BRUNO REVERBERI: «NIBALI GRANDE, NOI LO DIVENTEREMO DI PIÙ»

PROFESSIONISTI | 07/06/2016 | 10:36
Lo «zio» è contento: sia per come è andato il suo di Giro ma anche per chi alla fine la maglia rosa è andata. «Ha vinto il corridore migliore e più forte – spiega a tuttobiciweb.it Bruno Reverberi, uno dei decani dell’ammiraglia -. Fortunato Vincenzo? La fortuna aiuta sempre gli audaci e soprattutto quelli che sono lì a lottare. Vincenzo anche quando andava male e sembrava la brutta copia del campione che tutti noi conosciamo era in ogni caso quarto nella generale: scusate se è poco. Non c’erano più Landa o Dumoulin? E allora. Kruijswijk ha commesso un errore nella discesa del Colle dell’Agnello? Certo, ha commesso un errore. Vincenzo ha masticato amaro, ha raschiato il fondo del barile e poi ha ritrovato forza e coraggio. Io da italiano sono felice: ha regalato al nostro sport e a quanti amano il nostro sport una pagina di ciclismo bellissima. Lo ripeto, io sono felice».

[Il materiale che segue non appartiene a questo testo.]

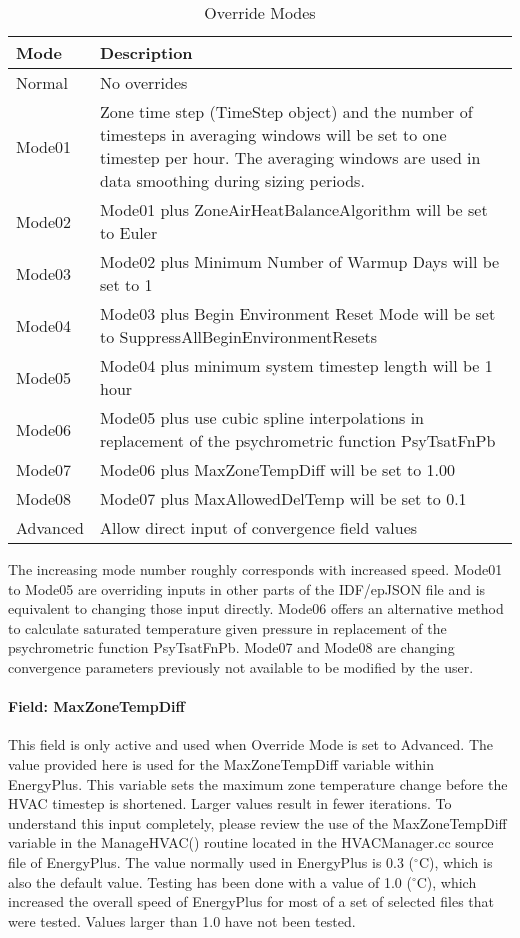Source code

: \begin{longtable}[c]{p{1.5in}p{5.0in}}
    \caption{Override Modes\label{table:override_modes}} \tabularnewline
    \toprule
    Mode & Description \tabularnewline
    \midrule
    \endfirsthead

    Normal & No overrides\tabularnewline
    Mode01 & Zone time step (TimeStep object) and the number of timesteps in averaging windows
    will be set to one timestep per hour. The averaging windows are used in data smoothing
    during sizing periods.\tabularnewline
    Mode02 & Mode01 plus ZoneAirHeatBalanceAlgorithm will be set to Euler\tabularnewline
    Mode03 & Mode02 plus Minimum Number of Warmup Days will be set to 1\tabularnewline
    Mode04 & Mode03 plus Begin Environment Reset Mode will be set to SuppressAllBeginEnvironmentResets\tabularnewline
    Mode05 & Mode04 plus minimum system timestep length will be 1 hour\tabularnewline
    Mode06 & Mode05 plus use cubic spline interpolations in replacement of the psychrometric function PsyTsatFnPb\tabularnewline
    Mode07 & Mode06 plus MaxZoneTempDiff will be set to 1.00\tabularnewline
    Mode08 & Mode07 plus MaxAllowedDelTemp will be set to 0.1\tabularnewline
    Advanced& Allow direct input of convergence field values\tabularnewline

    \bottomrule
\end{longtable}

The increasing mode number roughly corresponds with increased speed. Mode01 to Mode05 are overriding inputs in other parts of the IDF/epJSON file and is equivalent to changing those input directly. Mode06 offers an alternative method to calculate saturated temperature given pressure in replacement of the psychrometric function PsyTsatFnPb. Mode07 and Mode08 are changing convergence parameters previously not available to be modified by the user.

\paragraph{Field: MaxZoneTempDiff}\label{max-zone-temp-diff}

This field is only active and used when Override Mode is set to Advanced. The value provided here is used for the MaxZoneTempDiff variable within EnergyPlus. This variable sets the maximum zone temperature change before the HVAC timestep is shortened. Larger values result in fewer iterations. To understand this input completely, please review the use of the MaxZoneTempDiff variable in the ManageHVAC() routine located in the HVACManager.cc source file of EnergyPlus. The value normally used in EnergyPlus is 0.3 ($^\circ$C), which is also the default value. Testing has been done with a value of 1.0 ($^\circ$C), which increased the overall speed of EnergyPlus for most of a set of selected files that were tested. Values larger than 1.0 have not been tested.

Felice anche di aver disputato un ottimo Giro d’Italia…
«Logico, questo poi mi rende orgoglioso e mi rasserena. Abbiamo vinto una tappa con il giovanissimo Ciccone e siamo stati protagonisti nell’arco di tre settimane. Questo è merito dei nostri due tecnici, Roberto (Reveberi, il figlio, ndr) e Stefano (Zanatta, dnr). La nostra è una squadra di giovani e pensiamo di aver contribuito a rendere ancora più bello un Giro che a mio modesto parere è stato davvero molto intenso e combattuto: mai banale».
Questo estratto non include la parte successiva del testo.